What is the sum of the 28 terms in the series [1/6] + [2/6] + [3/6] + … + [28/6]?

A. 48
B. 50
C. 52
D. 54
E. 56


We can group the terms by groups of 6, except the first and last groups will have 5 terms each.

First group (5 terms): [1/6], [2/6], …, [5/6]
Second group (6 terms): [6/6], [7/6], …, [11/6]
Third group (6 terms): [12/6], [13/6], …, [17/6]
Fourth group (6 terms): [18/6], [19/6], …, [23/6]
Fifth group (5 terms): [24/6], [25/6], …, [28/6]

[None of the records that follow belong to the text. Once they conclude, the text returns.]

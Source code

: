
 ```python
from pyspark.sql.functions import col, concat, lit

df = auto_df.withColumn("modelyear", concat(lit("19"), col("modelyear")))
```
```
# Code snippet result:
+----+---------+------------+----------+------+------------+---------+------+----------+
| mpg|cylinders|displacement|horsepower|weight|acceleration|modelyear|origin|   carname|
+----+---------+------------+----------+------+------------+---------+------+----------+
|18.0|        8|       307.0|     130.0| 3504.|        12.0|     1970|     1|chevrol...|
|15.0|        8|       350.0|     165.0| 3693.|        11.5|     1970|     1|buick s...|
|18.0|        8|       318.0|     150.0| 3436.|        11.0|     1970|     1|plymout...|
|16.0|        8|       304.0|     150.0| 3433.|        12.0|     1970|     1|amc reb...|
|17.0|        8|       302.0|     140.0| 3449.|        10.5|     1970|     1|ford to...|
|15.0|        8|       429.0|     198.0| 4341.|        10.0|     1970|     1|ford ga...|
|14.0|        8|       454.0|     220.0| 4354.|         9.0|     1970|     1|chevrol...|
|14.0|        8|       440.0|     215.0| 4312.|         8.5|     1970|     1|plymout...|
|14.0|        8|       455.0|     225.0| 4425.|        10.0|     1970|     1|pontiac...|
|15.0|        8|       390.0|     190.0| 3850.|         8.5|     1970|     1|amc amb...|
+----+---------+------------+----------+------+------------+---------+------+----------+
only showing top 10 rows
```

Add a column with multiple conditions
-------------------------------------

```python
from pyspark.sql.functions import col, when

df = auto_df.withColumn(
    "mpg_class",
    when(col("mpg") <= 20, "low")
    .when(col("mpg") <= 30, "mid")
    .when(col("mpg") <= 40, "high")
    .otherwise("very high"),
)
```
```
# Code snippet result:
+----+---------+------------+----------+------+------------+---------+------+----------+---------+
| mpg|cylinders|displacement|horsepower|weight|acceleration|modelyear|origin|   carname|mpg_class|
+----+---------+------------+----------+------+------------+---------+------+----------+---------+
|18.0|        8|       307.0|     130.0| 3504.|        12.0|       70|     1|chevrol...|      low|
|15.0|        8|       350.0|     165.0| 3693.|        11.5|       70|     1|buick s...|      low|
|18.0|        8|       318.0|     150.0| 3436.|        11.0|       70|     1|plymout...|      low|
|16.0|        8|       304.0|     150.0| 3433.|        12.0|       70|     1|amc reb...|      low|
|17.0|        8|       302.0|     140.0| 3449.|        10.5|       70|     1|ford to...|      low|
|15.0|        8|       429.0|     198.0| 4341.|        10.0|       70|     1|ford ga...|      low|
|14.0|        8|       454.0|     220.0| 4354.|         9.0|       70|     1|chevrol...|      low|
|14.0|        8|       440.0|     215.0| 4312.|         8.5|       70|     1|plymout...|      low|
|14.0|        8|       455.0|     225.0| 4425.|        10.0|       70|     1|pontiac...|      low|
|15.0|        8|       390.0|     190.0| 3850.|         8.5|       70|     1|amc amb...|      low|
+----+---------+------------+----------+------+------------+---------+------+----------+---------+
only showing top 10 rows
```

We see that each term in the first group is 0, in the second group 1, in the third group 2, in the fourth group 3, and in the fifth group 4. Therefore, the sum is 5 x 0 + 6 x 1 + 6 x 2 + 6 x 3 + 5 x 4 = 6 + 12 + 18 + 20 = 56.

Answer: E


Hi Scott,

Why did we group this ?? Is there any other method I can attempt this ?? I couldn't understand the explanation.

Please help.


We group them because each term in any one particular group has the same value. The only other alternative I see is to add each term, one by one, meaning carrying out the addition 0 + 0 + … + 0 + 1 + 1 + … + 1 + 2 + … etc. ; but there are 28 terms and doing that would be a huge waste of time. However, if you started this laborious task, you would see the pattern emerging that would result in the groupings shown in my original solution.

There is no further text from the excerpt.